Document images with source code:
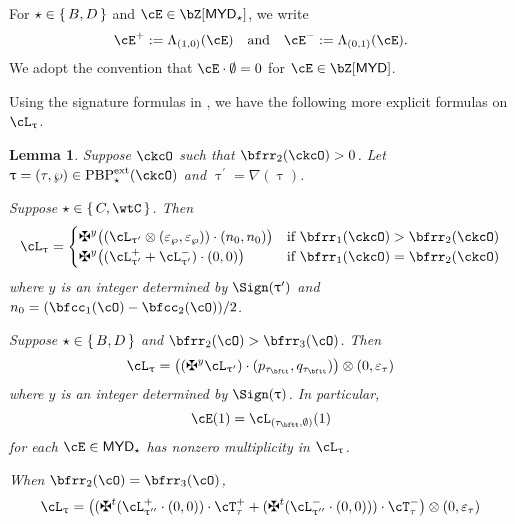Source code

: \documentclass[12pt,a4paper]{amsart}
\def\MYD{{\mathsf{MYD}}}
\def\DD{\nabla}
\numberwithin{equation}{section}
\newtheorem{lem}[thm]{Lemma}
\theoremstyle{remark}
\def\PBPes{\mathrm{PBP}^{\mathrm{ext}}_{\star}}
\def\uptaup{\uptau^{\prime}}
\def\uptaupp{\uptau^{\prime\prime}}
\begin{document}
For $\star\in \set{B,D}$ and $\cE\in \bZ[\MYD_{\star}]$, we write
\[
\cE^{+} := \Lambda_{(1,0)}(\cE) \AND \cE^{-} := \Lambda_{(0,1)}(\cE).
\]
We adopt the convention that $\cE\cdot \emptyset = 0$ for $\cE\in\bZ[\MYD]$.

Using the signature formulas in , we have the following more
explicit formulas on $\ac_{\uptau}$.
\begin{lem}\label{lem:dlift}
  Suppose $\ckcO$ such that $\bfrr_{2}(\ckcO)>0$. Let
  $\uptau = (\tau,\wp)\in \PBPes(\ckcO)$ and $\uptaup = \DD(\uptau)$.
\begin{enuma}
  \item
  Suppose $\star\in \set{C,\wtC}$.  Then
  \begin{equation}\label{eq:C}
    \ac_{\uptau}=
    \begin{cases}
      \maltese^{y}\big( (\ac_{\uptau'}\lotimes (\varepsilon_{\wp},\varepsilon_{\wp}))
      \cdot (n_{0},n_{0})\big) & \text{if } \bfrr_{1}(\ckcO)>\bfrr_{2}(\ckcO)\\
      \maltese^{y}\big( (\pac{\uptau'} + \nac{\uptaup})\cdot (0,0) \big)
      & \text{if } \bfrr_{1}(\ckcO)=\bfrr_{2}(\ckcO)
    \end{cases}
  \end{equation}
  where $y$ is an integer determined by $\Sign(\uptaup)$ and $n_{0} = (\bfcc_{1}(\cO)-\bfcc_{2}(\cO))/2$.
  \item
  Suppose $\star\in \set{B,D}$ and $\bfrr_{2}(\cO)>\bfrr_{3}(\cO)$. Then
  \begin{equation}\label{eq:BD}
    \ac_{\uptau}= \big((\maltese^{y}\ac_{\uptau'})\cdot (p_{\tau_{\bftt}},q_{\tau_{\bftt}})\big)
    \lotimes (0,\varepsilon_{\tau})
  \end{equation}
  where $y$ is an integer determined by $\Sign(\uptau)$.
  In particular,
  \begin{equation}\label{eq:TBD}
    \cE(1) = \ac_{(\tau_{\bftt},\emptyset)}(1)
  \end{equation}
  for each $\cE\in \MYD_\star$ has nonzero multiplicity in $\ac_{\uptau}$.
  \item
  When  $\bfrr_{2}(\cO)=\bfrr_{3}(\cO)$,
  \begin{equation}\label{eq:BD2}
    \ac_{\uptau} =
    \big((\maltese^t (\pac{\uptaupp}\cdot (0,0)) \cdot \pcT_{\tau}
    +  (\maltese^t(\nac{\uptaupp}\cdot (0,0)) ) \cdot \ncT_{\tau}\big)\lotimes(0,\varepsilon_{\tau})

\end{equation}
\end{enuma}
\end{lem}
\end{document}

### What you should do
The lines to copy are those in the records above containing the word "begin".

### Written answer
\begin{document}
\begin{lem}\label{lem:dlift}
\begin{enuma}
  \begin{equation}\label{eq:C}
    \begin{cases}
  \begin{equation}\label{eq:BD}
  \begin{equation}\label{eq:TBD}
  \begin{equation}\label{eq:BD2}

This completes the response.